— Task description —
Could you report every line from the entries that includes the word "Keys"?

— Saved entries —
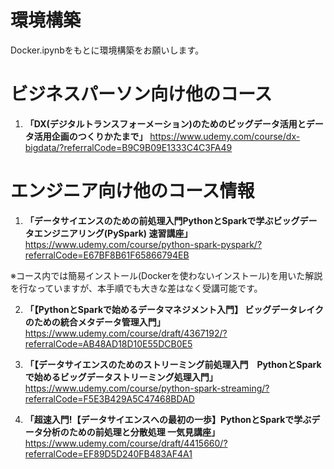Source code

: # 環境構築
Docker.ipynbをもとに環境構築をお願いします。

# ビジネスパーソン向け他のコース
1. **「DX(デジタルトランスフォーメーション)のためのビッグデータ活用とデータ活用企画のつくりかたまで」**
https://www.udemy.com/course/dx-bigdata/?referralCode=B9C9B09E1333C4C3FA49

# エンジニア向け他のコース情報
1. **「データサイエンスのための前処理入門PythonとSparkで学ぶビッグデータエンジニアリング(PySpark) 速習講座」**
https://www.udemy.com/course/python-spark-pyspark/?referralCode=E67BF8B61F65866794EB

※コース内では簡易インストール(Dockerを使わないインストール)を用いた解説を行なっていますが、本手順でも大きな差はなく受講可能です。  

2. **「【PythonとSparkで始めるデータマネジメント入門】 ビッグデータレイクのための統合メタデータ管理入門」**
https://www.udemy.com/course/draft/4367192/?referralCode=AB48AD18D10E55DCB0E5

3. **「【データサイエンスのためのストリーミング前処理入門　PythonとSparkで始めるビッグデータストリーミング処理入門」**
https://www.udemy.com/course/python-spark-streaming/?referralCode=F5E3B429A5C47468BDAD

4. **「超速入門!【データサイエンスへの最初の一歩】PythonとSparkで学ぶデータ分析のための前処理と分散処理 一気見講座」**
https://www.udemy.com/course/draft/4415660/?referralCode=EF89D5D240FB483AF4A1
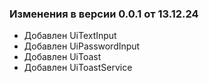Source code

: ### Изменения в версии 0.0.1 от 13.12.24
- Добавлен UiTextInput
- Добавлен UiPasswordInput
- Добавлен UiToast
- Добавлен UiToastService
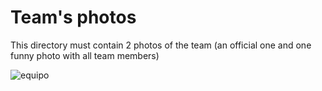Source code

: Team's photos
====

This directory must contain 2 photos of the team (an official one and one funny photo with all team members)

![equipo](https://github.com/ROBOTICAIPTC/New_Line/blob/main/t-photos/20240702_122028.png)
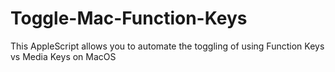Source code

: # Toggle-Mac-Function-Keys
This AppleScript allows you to automate the toggling of using Function Keys vs Media Keys on MacOS
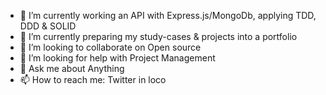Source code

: - 🔭 I’m currently working an API with Express.js/MongoDb, applying TDD, DDD & SOLID
- 🌱 I’m currently preparing my study-cases & projects into a portfolio
- 👯 I’m looking to collaborate on Open source 
- 🤔 I’m looking for help with Project Management
- 💬 Ask me about Anything
- 📫 How to reach me: Twitter in loco

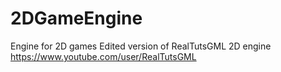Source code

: # 2DGameEngine
Engine for 2D games
Edited version of RealTutsGML 2D engine
https://www.youtube.com/user/RealTutsGML
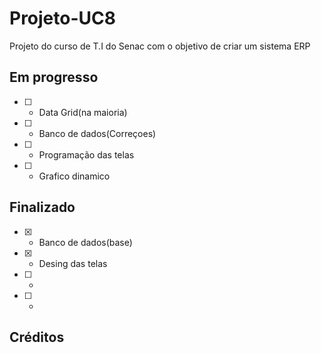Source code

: # Projeto-UC8

Projeto do curso de T.I do Senac com o objetivo de criar um sistema ERP

## Em progresso

- [ ] - Data Grid(na maioria) 

- [ ] - Banco de dados(Correçoes)

- [ ] - Programação das telas

- [ ] - Grafico dinamico

## Finalizado

- [X] - Banco de dados(base)

- [X] - Desing das telas

- [ ] - 

- [ ] - 

## Créditos


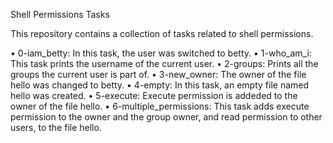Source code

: Shell Permissions Tasks

This repository contains a collection of tasks related to shell permissions.

• 0-iam_betty: In this task, the user was switched to betty.
• 1-who_am_i: This task prints the username of the current user.
• 2-groups: Prints all the groups the current user is part of.
• 3-new_owner: The owner of the file hello was changed to betty.
• 4-empty: In this task, an empty file named hello was created.
• 5-execute: Execute permission is addeded to the owner of the file hello.
• 6-multiple_permissions: This task adds execute permission to the owner and the group owner, and read permission to other users, to the file hello.

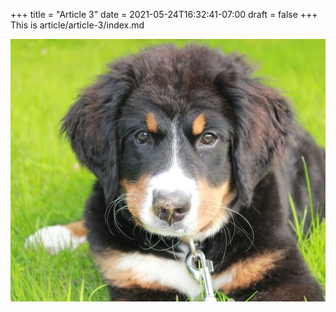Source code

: +++
title = "Article 3"
date = 2021-05-24T16:32:41-07:00
draft = false
+++
This is article/article-3/index.md

![A really cute puppy](c.jpg)
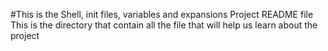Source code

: #This is the Shell, init files, variables and expansions Project README file
This is the directory that contain all the file that will help us learn about the project
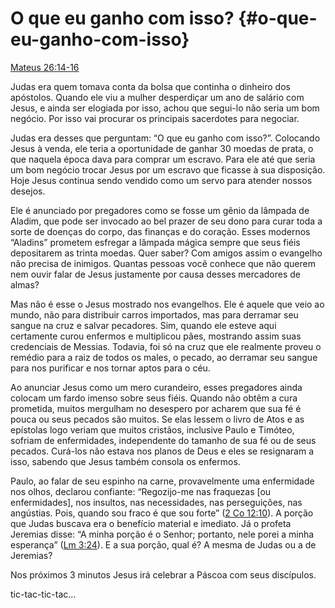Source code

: # O que eu ganho com isso? {#o-que-eu-ganho-com-isso}

[Mateus 26:14-16](http://bibliaonline.com.br/acf/mt/26/14-16)

Judas era quem tomava conta da bolsa que continha o dinheiro dos apóstolos. Quando ele viu a mulher desperdiçar um ano de salário com Jesus, e ainda ser elogiada por isso, achou que segui-lo não seria um bom negócio. Por isso vai procurar os principais sacerdotes para negociar.

Judas era desses que perguntam: “O que eu ganho com isso?”. Colocando Jesus à venda, ele teria a oportunidade de ganhar 30 moedas de prata, o que naquela época dava para comprar um escravo. Para ele até que seria um bom negócio trocar Jesus por um escravo que ficasse à sua disposição. Hoje Jesus continua sendo vendido como um servo para atender nossos desejos.

Ele é anunciado por pregadores como se fosse um gênio da lâmpada de Aladim, que pode ser invocado ao bel prazer de seu dono para curar toda a sorte de doenças do corpo, das finanças e do coração. Esses modernos “Aladins” prometem esfregar a lâmpada mágica sempre que seus fiéis depositarem as trinta moedas. Quer saber? Com amigos assim o evangelho não precisa de inimigos. Quantas pessoas você conhece que não querem nem ouvir falar de Jesus justamente por causa desses mercadores de almas?

Mas não é esse o Jesus mostrado nos evangelhos. Ele é aquele que veio ao mundo, não para distribuir carros importados, mas para derramar seu sangue na cruz e salvar pecadores. Sim, quando ele esteve aqui certamente curou enfermos e multiplicou pães, mostrando assim suas credenciais de Messias. Todavia, foi só na cruz que ele realmente proveu o remédio para a raiz de todos os males, o pecado, ao derramar seu sangue para nos purificar e nos tornar aptos para o céu.

Ao anunciar Jesus como um mero curandeiro, esses pregadores ainda colocam um fardo imenso sobre seus fiéis. Quando não obtêm a cura prometida, muitos mergulham no desespero por acharem que sua fé é pouca ou seus pecados são muitos. Se elas lessem o livro de Atos e as epístolas logo veriam que muitos cristãos, inclusive Paulo e Timóteo, sofriam de enfermidades, independente do tamanho de sua fé ou de seus pecados. Curá-los não estava nos planos de Deus e eles se resignaram a isso, sabendo que Jesus também consola os enfermos.

Paulo, ao falar de seu espinho na carne, provavelmente uma enfermidade nos olhos, declarou confiante: “Regozijo-me nas fraquezas [ou enfermidades], nos insultos, nas necessidades, nas perseguições, nas angústias. Pois, quando sou fraco é que sou forte” ([2 Co 12:10](http://bibliaonline.com.br/acf/2co/12/10)). A porção que Judas buscava era o benefício material e imediato. Já o profeta Jeremias disse: “A minha porção é o Senhor; portanto, nele porei a minha esperança” ([Lm 3:24](http://bibliaonline.com.br/acf/lm/3/24)). E a sua porção, qual é? A mesma de Judas ou a de Jeremias?

Nos próximos 3 minutos Jesus irá celebrar a Páscoa com seus discípulos.

tic-tac-tic-tac...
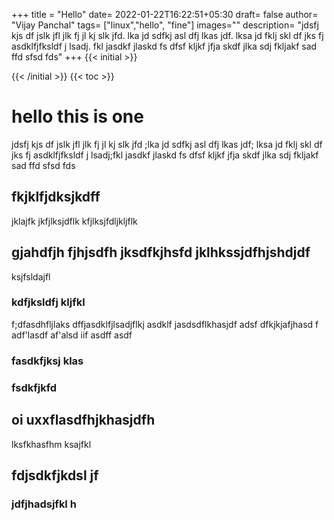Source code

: ﻿+++
title = "Hello"
date= 2022-01-22T16:22:51+05:30
draft= false
author= "Vijay Panchal"
tags= ["linux","hello", "fine"]
images=""
description= "jdsfj kjs df jslk jfl jlk fj jl kj slk jfd. lka jd sdfkj asl dfj lkas jdf. lksa jd fklj skl df jks fj asdklfjfksldf j lsadj. fkl jasdkf jlaskd fs dfsf kljkf jfja skdf jlka sdj fkljakf sad ffd sfsd fds"
+++
{{< initial >}}

{{< /initial >}}
{{< toc >}}
# hello this is one 
jdsfj kjs df jslk jfl jlk fj jl kj slk jfd ;lka jd sdfkj asl dfj lkas jdf; lksa jd fklj skl df jks fj asdklfjfksldf j lsadj;fkl jasdkf jlaskd fs dfsf kljkf jfja skdf jlka sdj fkljakf sad ffd sfsd fds

## fkjklfjdksjkdff
jklajfk jkfjlksjdflk kfjlksjfdljkljflk

## gjahdfjh fjhjsdfh jksdfkjhsfd jklhkssjdfhjshdjdf
ksjfsldajfl
### kdfjksldfj kljfkl
f;dfasdhfljlaks dffjasdklfjlsadjflkj asdklf jasdsdflkhasjdf
adsf
dfkjkjafjhasd f
adf'lasdf
af'alsd iif
asdff
asdf
### fasdkfjksj klas
### fsdkfjkfd
## oi uxxflasdfhjkhasjdfh
lksfkhasfhm ksajfkl
## fdjsdkfjkdsl jf
### jdfjhadsjfkl h
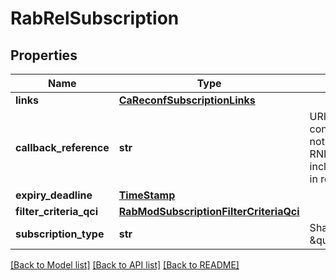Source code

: # RabRelSubscription

## Properties
Name | Type | Description | Notes
------------ | ------------- | ------------- | -------------
**links** | [**CaReconfSubscriptionLinks**](CaReconfSubscriptionLinks.md) |  | [optional] 
**callback_reference** | **str** | URI selected by the service consumer to receive notifications on the subscribed RNIS information. This shall be included both in the request and in response. | 
**expiry_deadline** | [**TimeStamp**](TimeStamp.md) |  | [optional] 
**filter_criteria_qci** | [**RabModSubscriptionFilterCriteriaQci**](RabModSubscriptionFilterCriteriaQci.md) |  | 
**subscription_type** | **str** | Shall be set to \&quot;RabRelSubscription\&quot;. | 

[[Back to Model list]](../README.md#documentation-for-models) [[Back to API list]](../README.md#documentation-for-api-endpoints) [[Back to README]](../README.md)

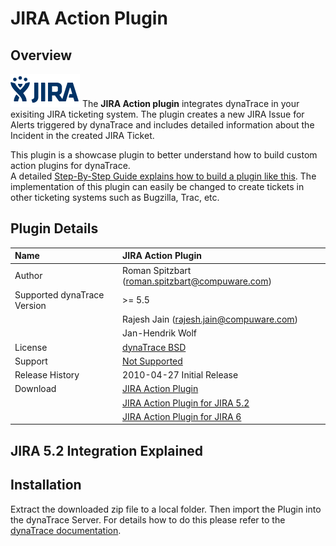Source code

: # JIRA Action Plugin

## Overview

![images_community/download/attachments/27099341/icon.png](images_community/download/attachments/27099341/icon.png) The **JIRA Action plugin** integrates dynaTrace in your exisiting JIRA ticketing
system. The plugin creates a new JIRA Issue for Alerts triggered by dynaTrace and includes detailed information about the Incident in the created JIRA Ticket.

This plugin is a showcase plugin to better understand how to build custom action plugins for dynaTrace.  
A detailed [Step-By-Step Guide explains how to build a plugin like this](https://community/display/DOCDT42/Developing+a+User+Plugin). The implementation of this plugin can easily be changed to create
tickets in other ticketing systems such as Bugzilla, Trac, etc.

## Plugin Details

| Name | JIRA Action Plugin
| :--- | :---
| Author | Roman Spitzbart (roman.spitzbart@compuware.com)  
| Supported dynaTrace Version | >= 5.5
|| Rajesh Jain ([rajesh.jain@compuware.com](mailto:rajesh.jain@compuware.com))  
|| Jan-Hendrik Wolf
| License | [dynaTrace BSD](dynaTraceBSD.txt)
| Support | [Not Supported](https://community.compuwareapm.com/community/display/DL/Support+Levels)
| Release History | 2010-04-27 Initial Release
| Download | [JIRA Action Plugin](attachments_53411883_1_JIRA__Create_Issue_Action_Plugin.jar)  
| | [JIRA Action Plugin for JIRA 5.2](attachments_100237333_1_com.dynatrace.diagnostics.jira.CreateIssueActionPlugin_0.0.4.jar)  
| | [JIRA Action Plugin for JIRA 6](attachments_170952485_1_com.dynatrace.diagnostics.jira.CreateIssueActionPlugin_0.0.9.jar)

## JIRA 5.2 Integration Explained

## Installation

Extract the downloaded zip file to a local folder. Then import the Plugin into the dynaTrace Server. For details how to do this please refer to the [dynaTrace
documentation](https://community.compuwareapm.com/community/display/DOCDT42/Manage+and+Develop+User+Plugins).

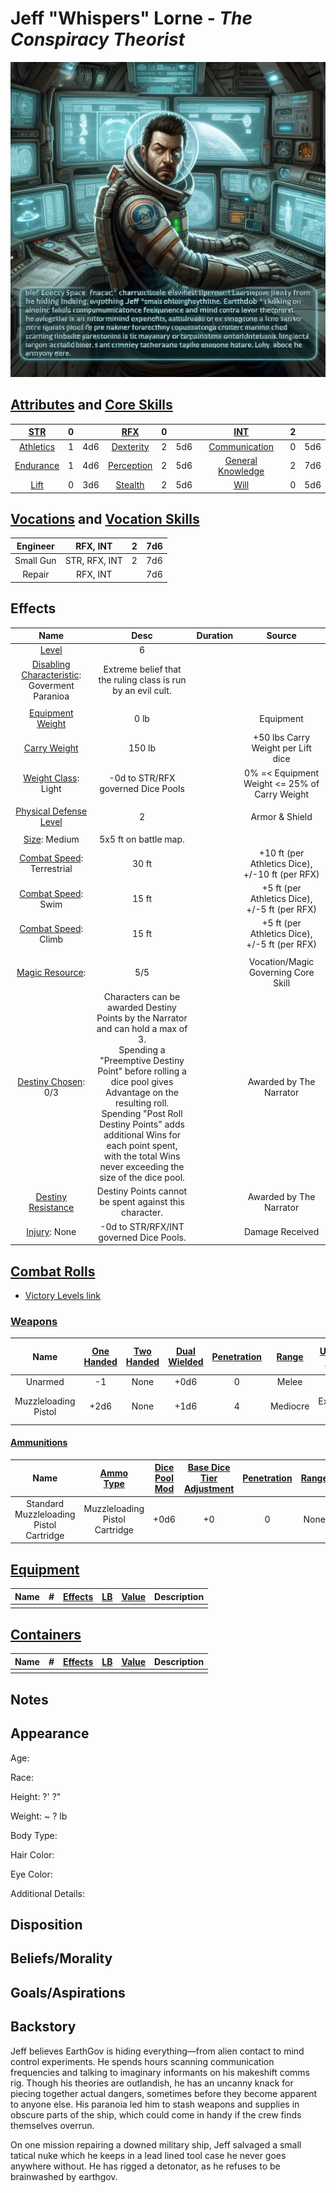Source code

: # Jeff "Whispers" Lorne - *The Conspiracy Theorist*

![img](./Whispers.jpg)

## [Attributes](./../../../../../CoreRules/GeneralRules/Attributes.md) and [Core Skills](./../../../../../CoreRules/GeneralRules/CoreSkills.md)

|  [STR](./../../../../../CoreRules/GeneralRules/Attributes.md#strength-str)  | 0 |    |    [RFX](./../../../../../CoreRules/GeneralRules/Attributes.md#reflex-rfx)    | 0 |    |        [INT](./../../../../../CoreRules/GeneralRules/Attributes.md#intelligence-int)        | 2 |    |
| :-----------------------------------------------------------------------: | :-: | :-: | :-------------------------------------------------------------------------: | :-: | :-: | :---------------------------------------------------------------------------------------: | :-: | :-: |
| [Athletics](./../../../../../CoreRules/GeneralRules/CoreSkills.md#athletics) | 1 | 4d6 |  [Dexterity](./../../../../../CoreRules/GeneralRules/CoreSkills.md#dexterity)  | 2 | 5d6 |     [Communication](./../../../../../CoreRules/GeneralRules/CoreSkills.md#communication)     | 0 | 5d6 |
| [Endurance](./../../../../../CoreRules/GeneralRules/CoreSkills.md#endurance) | 1 | 4d6 | [Perception](./../../../../../CoreRules/GeneralRules/CoreSkills.md#perception) | 2 | 5d6 | [General Knowledge](./../../../../../CoreRules/GeneralRules/CoreSkills.md#general-knowledge) | 2 | 7d6 |
|      [Lift](./../../../../../CoreRules/GeneralRules/CoreSkills.md#lift)      | 0 | 3d6 |    [Stealth](./../../../../../CoreRules/GeneralRules/CoreSkills.md#stealth)    | 2 | 5d6 |              [Will](./../../../../../CoreRules/GeneralRules/CoreSkills.md#will)              | 0 | 5d6 |

## [Vocations](./../../../../../CoreRules/GeneralRules/Vocations.md) and [Vocation Skills](./../../../../../CoreRules/GeneralRules/Vocations.md#vocation-skills)

| Engineer |   RFX, INT   | 2 | 7d6 |
| :-------: | :-----------: | :-: | :-: |
| Small Gun | STR, RFX, INT | 2 | 7d6 |
|  Repair  |   RFX, INT   |  | 7d6 |

## Effects

|                                                            Name                                                            |                                                                                                                                                                           Desc                                                                                                                                                                           | Duration |                      Source                      |
| :------------------------------------------------------------------------------------------------------------------------: | :------------------------------------------------------------------------------------------------------------------------------------------------------------------------------------------------------------------------------------------------------------------------------------------------------------------------------------------------------: | :------: | :----------------------------------------------: |
|                           [Level](./../../../../../CoreRules/CharacterCreationRules/TiersOfPlay.md)                           |                                                                                                                                                                            6                                                                                                                                                                            |          |                                                  |
| [Disabling Characteristic](./../../../../../CoreRules/CharacterCreationRules/DisablingCharacteristics.md): Goverment Paranioa |                                                                                                                                               Extreme belief that the ruling class is run by an evil cult.                                                                                                                                               |          |                                                  |
|                                                                                                                            |                                                                                                                                                                                                                                                                                                                                                          |          |                                                  |
|        [Equipment Weight](./../../../../../CoreRules/AdvancedRules/EquipmentCarryWeightAndWeightClasses.md#equipment)        |                                                                                                                                                                          0 lb                                                                                                                                                                          |          |                    Equipment                    |
|         [Carry Weight](./../../../../../CoreRules/AdvancedRules/EquipmentCarryWeightAndWeightClasses.md#carry-weight)         |                                                                                                                                                                          150 lb                                                                                                                                                                          |          |        +50 lbs Carry Weight per Lift dice        |
|    [Weight Class](./../../../../../CoreRules/AdvancedRules/EquipmentCarryWeightAndWeightClasses.md#weight-classes): Light    |                                                                                                                                                            -0d to STR/RFX governed Dice Pools                                                                                                                                                            |          |  0% =< Equipment Weight <= 25% of Carry Weight  |
|                                                                                                                            |                                                                                                                                                                                                                                                                                                                                                          |          |                                                  |
|                 [Physical Defense Level](./../../../../../CoreRules/CombatRules/Defense.md#physical-defense)                 |                                                                                                                                                                            2                                                                                                                                                                            |          |                  Armor & Shield                  |
|                                                                                                                            |                                                                                                                                                                                                                                                                                                                                                          |          |                                                  |
|                           [Size](./../../../../../CoreRules/CombatRules/BattleMap.md#size): Medium                           |                                                                                                                                                                  5x5 ft on battle map.                                                                                                                                                                  |          |                                                  |
|                 [Combat Speed](./../../../../../CoreRules/CombatRules/BattleMap.md#combat-speed): Terrestrial                 |                                                                                                                                                                          30 ft                                                                                                                                                                          |          | +10 ft (per Athletics Dice), +/-10 ft (per RFX) |
|                    [Combat Speed](./../../../../../CoreRules/CombatRules/BattleMap.md#combat-speed): Swim                    |                                                                                                                                                                          15 ft                                                                                                                                                                          |          |  +5 ft (per Athletics Dice), +/-5 ft (per RFX)  |
|                    [Combat Speed](./../../../../../CoreRules/CombatRules/BattleMap.md#combat-speed): Climb                    |                                                                                                                                                                          15 ft                                                                                                                                                                          |          |  +5 ft (per Athletics Dice), +/-5 ft (per RFX)  |
|                                                                                                                            |                                                                                                                                                                                                                                                                                                                                                          |          |                                                  |
|                           [Magic Resource](./../../../../../CoreRules/MagicRules/MagicResource.md):                           |                                                                                                                                                                           5/5                                                                                                                                                                           |          |       Vocation/Magic Governing Core Skill       |
|                [Destiny Chosen](./../../../../../CoreRules/GeneralRules/DestinyPoints.md#destiny-chosen): 0/3                | Characters can be awarded Destiny Points by the Narrator and can hold a max of 3.<br />Spending a "Preemptive Destiny Point" before rolling a dice pool gives Advantage on the resulting roll. <br />Spending "Post Roll Destiny Points" adds additional Wins for each point spent,<br /> with the total Wins never exceeding the size of the dice pool. |          |             Awarded by The Narrator             |
|               [Destiny Resistance](./../../../../../CoreRules/GeneralRules/DestinyPoints.md#destiny-resistance)               |                                                                                                                                                  Destiny Points cannot be spent against this character.                                                                                                                                                  |          |             Awarded by The Narrator             |
|                          [Injury](./../../../../../CoreRules/CombatRules/InjuryAndHealing.md): None                          |                                                                                                                                                         -0d to STR/RFX/INT governed Dice Pools.                                                                                                                                                         |          |                 Damage Received                 |

## [Combat Rolls](./../../../../../CoreRules/CombatRules/CombatRolls.md)

- [Victory Levels link](./../../../../../CoreRules/CombatRules/VictoryLevels.md)

### [Weapons](./../../../../../CoreRules/CombatRules/Weapons.md)

|         Name         | [One<br />Handed](./../../../../../CoreRules/CombatRules/Weapons.md#one-handed) | [Two<br />Handed](./../../../../../CoreRules/CombatRules/Weapons.md#two-handed) | [Dual<br />Wielded](./../../../../../CoreRules/CombatRules/Weapons.md#dual-wielded) | [Penetration](./../../../../../CoreRules/CombatRules/Penetration.md) | [Range](./../../../../../CoreRules/CombatRules/Range.md) | [Uses Per<br />Round](./../../../../../CoreRules/CombatRules/UsesPerRound.md) | [Area Of<br />Effect](./../../../../../CoreRules/CombatRules/AreaOfEffect.md) | [Ammo<br />Type](./../../../../../CoreRules/CombatRules/Ammunitions.md#ammo-type) | [Ammo<br />Per Use](./../../../../../CoreRules/CombatRules/Weapons.md#ammo-per-shot) | [Damage<br />Types](./../../../../../CoreRules/CombatRules/DamageTypes.md) |
| :------------------: | :--------------------------------------------------------------------------: | :--------------------------------------------------------------------------: | :------------------------------------------------------------------------------: | :---------------------------------------------------------------: | :---------------------------------------------------: | :------------------------------------------------------------------------: | :------------------------------------------------------------------------: | :----------------------------------------------------------------------------: | :-------------------------------------------------------------------------------: | :---------------------------------------------------------------------: |
|       Unarmed       |                                      -1                                      |                                     None                                     |                                       +0d6                                       |                                 0                                 |                         Melee                         |                                   Swift                                   |                                    None                                    |                                      None                                      |                                                                                  |                                Bludgeon                                |
| Muzzleloading Pistol |                                     +2d6                                     |                                     None                                     |                                       +1d6                                       |                                 4                                 |                       Mediocre                       |                               Extremely Slow                               |                                                                            |                         Muzzleloading Pistol Cartridge                         |                                         1                                         |                                                                        |

#### [Ammunitions](./../../../../../CoreRules/CombatRules/Ammunitions.md)

|                  Name                  | [Ammo<br />Type](./../../../../../CoreRules/CombatRules/Ammunitions.md#ammo-type) | [Dice Pool Mod](./../../../../../CoreRules/CombatRules/Ammunitions.md#dice-pool-mod) | [Base Dice Tier Adjustment](./../../../../../CoreRules/CombatRules/Ammunitions.md#resource-dice) | [Penetration](./../../../../../CoreRules/CombatRules/Ammunitions.md#penetration) | [Range](./../../../../../CoreRules/CombatRules/Ammunitions.md#range) | [Damage<br />Types](./../../../../../CoreRules/CombatRules/Ammunitions.md#damage-types) | [Area Of<br />Effect](./../../../../../CoreRules/CombatRules/Ammunitions.md#area-of-effect) |
| :-------------------------------------: | :----------------------------------------------------------------------------: | :-------------------------------------------------------------------------------: | :-------------------------------------------------------------------------------------------: | :---------------------------------------------------------------------------: | :---------------------------------------------------------------: | :----------------------------------------------------------------------------------: | :--------------------------------------------------------------------------------------: |
| Standard Muzzleloading Pistol Cartridge |                         Muzzleloading Pistol Cartridge                         |                                       +0d6                                       |                                              +0                                              |                                       0                                       |                               None                               |                                        Pierce                                        |                                                                                          |

## [Equipment](./../../../../../CoreRules/AdvancedRules/EquipmentCarryWeightAndWeightClasses.md#equipment)

| Name | # | [Effects](./../../../../../../README.md#effect-rules) | [LB](./../../../../../CoreRules/AdvancedRules/EquipmentCarryWeightAndWeightClasses.md) | [Value](./../../../Items/ItemShop.md#currency) | Description |
| ---- | :-: | :------------------------------------------------: | :---------------------------------------------------------------------------------: | :-----------------------------------------: | :---------: |
|      |  |                                                    |                                                                                    |                                            |            |

## [Containers](./../../../../../CoreRules/AdvancedRules/Containers.md)

| Name | # | [Effects](./../../../../../../README.md#effect-rules) | [LB](./../../../../../CoreRules/AdvancedRules/EquipmentCarryWeightAndWeightClasses.md) | [Value](./../../../Items/ItemShop.md#currency) | Description |
| ---- | :-: | :------------------------------------------------: | :---------------------------------------------------------------------------------: | :-----------------------------------------: | :---------: |
|      |  |                                                    |                                                                                    |                                            |            |

## Notes

## Appearance

Age:

Race:

Height: ?' ?"

Weight: ~ ? lb

Body Type:

Hair Color:

Eye Color:

Additional Details:

## Disposition

## Beliefs/Morality

## Goals/Aspirations

## Backstory

Jeff believes EarthGov is hiding everything—from alien contact to mind control experiments. He spends hours scanning communication frequencies and talking to imaginary informants on his makeshift comms rig. Though his theories are outlandish, he has an uncanny knack for piecing together actual dangers, sometimes before they become apparent to anyone else. His paranoia led him to stash weapons and supplies in obscure parts of the ship, which could come in handy if the crew finds themselves overrun.

On one mission repairing a downed military ship, Jeff salvaged a small tatical nuke which he keeps in a lead lined tool case he never goes anywhere without. He has rigged a detonator, as he refuses to be brainwashed by earthgov.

— Result —
: # Toggle-Mac-Function-Keys
This AppleScript allows you to automate the toggling of using Function Keys vs Media Keys on MacOS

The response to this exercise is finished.